The Real Growth Strategy for B2B AI? Security and Compliance
By Matt Blair
Enterprises love the promise of generative AI, but they also handle sensitive data and operate under strict regulations. When you’re selling AI‑powered products into the B2B market, the first question prospective customers will ask isn’t “What is the benchmark score of you model?” It’s “How will you protect our data and prove compliance?” Companies that treat security and governance as afterthoughts won’t get past procurement. Those that build trust into their products from day one will earn the right to grow in the B2B market.
B2B buyers are uneasy about AI purchases, as they should be
Surveys of chief information security officers show that legal and compliance hurdles are the biggest barrier to deploying AI. BigID’s AI Risk & Readiness report found that 64 % of organizations lack full visibility into their AI risks and nearly half have no AI‑specific security controls. More than half are unprepared for AI regulatory compliance. These gaps aren’t theoretical; they stop deals. A CISO quoted in The Hacker News explained that governance teams now routinely stall AI projects until vendors can answer detailed questions about data segregation, incident response, and regulatory certifications.
The problem isn’t just bureaucracy. AI has already produced real‑world leaks. A 2023 bug in an open‑source library exposed ChatGPT users’ chat history and payment information. Samsung banned ChatGPT internally after engineers pasted proprietary source code into the model, effectively leaking it. A study published this June found that OpenAI has been breached over 1,100 times, and half of the largest language‑model providers have experienced security incidents. When your tool handles customer data, a single breach can destroy trust and invite lawsuits.
Even OpenAI’s own CEO warns users not to assume confidentiality. Sam Altman recently told podcaster Theo Von that there is no legal privilege for ChatGPT conversations and that the company could be compelled to produce chat logs in court. He argued that AI chats should have the same privacy protections as conversations with doctors or lawyers, but admitted that the industry isn’t there yet. Altman’s comments don’t exactly inspire confidence from the very customers he’s asking to trust his tool with sensitive data, and they highlight how far the industry has to go before enterprise buyers will feel safe.

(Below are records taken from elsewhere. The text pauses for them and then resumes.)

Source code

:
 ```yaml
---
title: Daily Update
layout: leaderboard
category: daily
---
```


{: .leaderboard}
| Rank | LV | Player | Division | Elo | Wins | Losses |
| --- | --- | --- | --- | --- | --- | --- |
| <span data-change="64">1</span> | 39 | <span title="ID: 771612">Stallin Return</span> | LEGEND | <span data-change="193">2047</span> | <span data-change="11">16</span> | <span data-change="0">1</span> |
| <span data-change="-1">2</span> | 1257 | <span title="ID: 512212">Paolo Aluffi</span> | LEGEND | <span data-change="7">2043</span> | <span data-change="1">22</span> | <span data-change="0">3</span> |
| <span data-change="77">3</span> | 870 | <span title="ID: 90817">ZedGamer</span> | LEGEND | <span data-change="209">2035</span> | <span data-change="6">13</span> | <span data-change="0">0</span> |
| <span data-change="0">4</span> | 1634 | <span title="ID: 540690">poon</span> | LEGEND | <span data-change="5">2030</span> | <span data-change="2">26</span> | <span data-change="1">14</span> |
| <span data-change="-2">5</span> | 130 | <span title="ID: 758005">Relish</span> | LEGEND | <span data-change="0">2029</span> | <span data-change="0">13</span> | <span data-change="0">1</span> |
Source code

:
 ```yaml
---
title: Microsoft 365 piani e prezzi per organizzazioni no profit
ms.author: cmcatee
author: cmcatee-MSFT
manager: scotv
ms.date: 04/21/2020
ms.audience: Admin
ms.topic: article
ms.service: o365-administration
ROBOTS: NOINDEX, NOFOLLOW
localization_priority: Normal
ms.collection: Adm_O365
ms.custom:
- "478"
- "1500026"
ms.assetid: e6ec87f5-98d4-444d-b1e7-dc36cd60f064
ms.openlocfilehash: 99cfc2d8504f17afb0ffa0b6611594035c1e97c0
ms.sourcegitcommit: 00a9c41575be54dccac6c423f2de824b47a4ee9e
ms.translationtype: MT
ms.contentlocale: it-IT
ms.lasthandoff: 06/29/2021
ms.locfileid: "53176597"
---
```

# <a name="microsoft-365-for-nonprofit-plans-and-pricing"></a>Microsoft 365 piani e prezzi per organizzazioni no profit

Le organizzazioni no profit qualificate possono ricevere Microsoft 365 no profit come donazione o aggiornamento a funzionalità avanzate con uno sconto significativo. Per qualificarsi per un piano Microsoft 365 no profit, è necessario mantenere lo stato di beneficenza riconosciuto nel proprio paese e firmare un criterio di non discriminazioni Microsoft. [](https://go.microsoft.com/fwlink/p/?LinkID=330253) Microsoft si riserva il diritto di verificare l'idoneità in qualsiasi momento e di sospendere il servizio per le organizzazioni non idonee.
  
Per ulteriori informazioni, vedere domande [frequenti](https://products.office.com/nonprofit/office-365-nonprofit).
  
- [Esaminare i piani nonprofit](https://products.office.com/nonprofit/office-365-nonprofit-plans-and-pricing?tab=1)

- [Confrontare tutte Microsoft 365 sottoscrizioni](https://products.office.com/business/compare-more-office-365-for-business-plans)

Building trust as a growth strategy
Companies selling AI products into regulated industries can’t ignore these realities. To win enterprise customers, they must show that security and compliance are built into the core of their offering. That means:
Data safeguards from day one. Use encryption in transit and at rest, maintain strong tenant isolation, and guarantee that customer data will never be used to train the model without explicit consent.
Demonstrable compliance. Map your controls to GDPR, CCPA, HIPAA and emerging laws like the EU AI Act. Obtain third‑party audits and be ready to share documentation.
Transparent practices. Publish security and privacy notices that clearly explain who can access user data and under what circumstances. Respond quickly and openly to incidents.
Cross‑functional governance. Establish a governance program that involves legal, security and business stakeholders early. Provide vendors and customers with standardized questionnaires and clear escalation paths.
Prioritizing these elements will slow your first release, but it will accelerate every enterprise deal thereafter. The organizations that adopt strong AI governance early gain efficiency and customer loyalty. Those that delay face increasing regulatory debt and lost opportunities.
Trust over raw power
In the consumer world, model size and benchmark scores drive headlines. In the B2B world, trust drives growth. Incremental improvements in model fluency mean nothing if a prospective client’s legal team refuses to approve the contract. With regulators tightening oversight and public awareness of privacy risks rising, companies that lead with security and compliance will win the market. When selling AI to other businesses, your most important feature isn’t a bigger or better model, it’s proof that you can be trusted.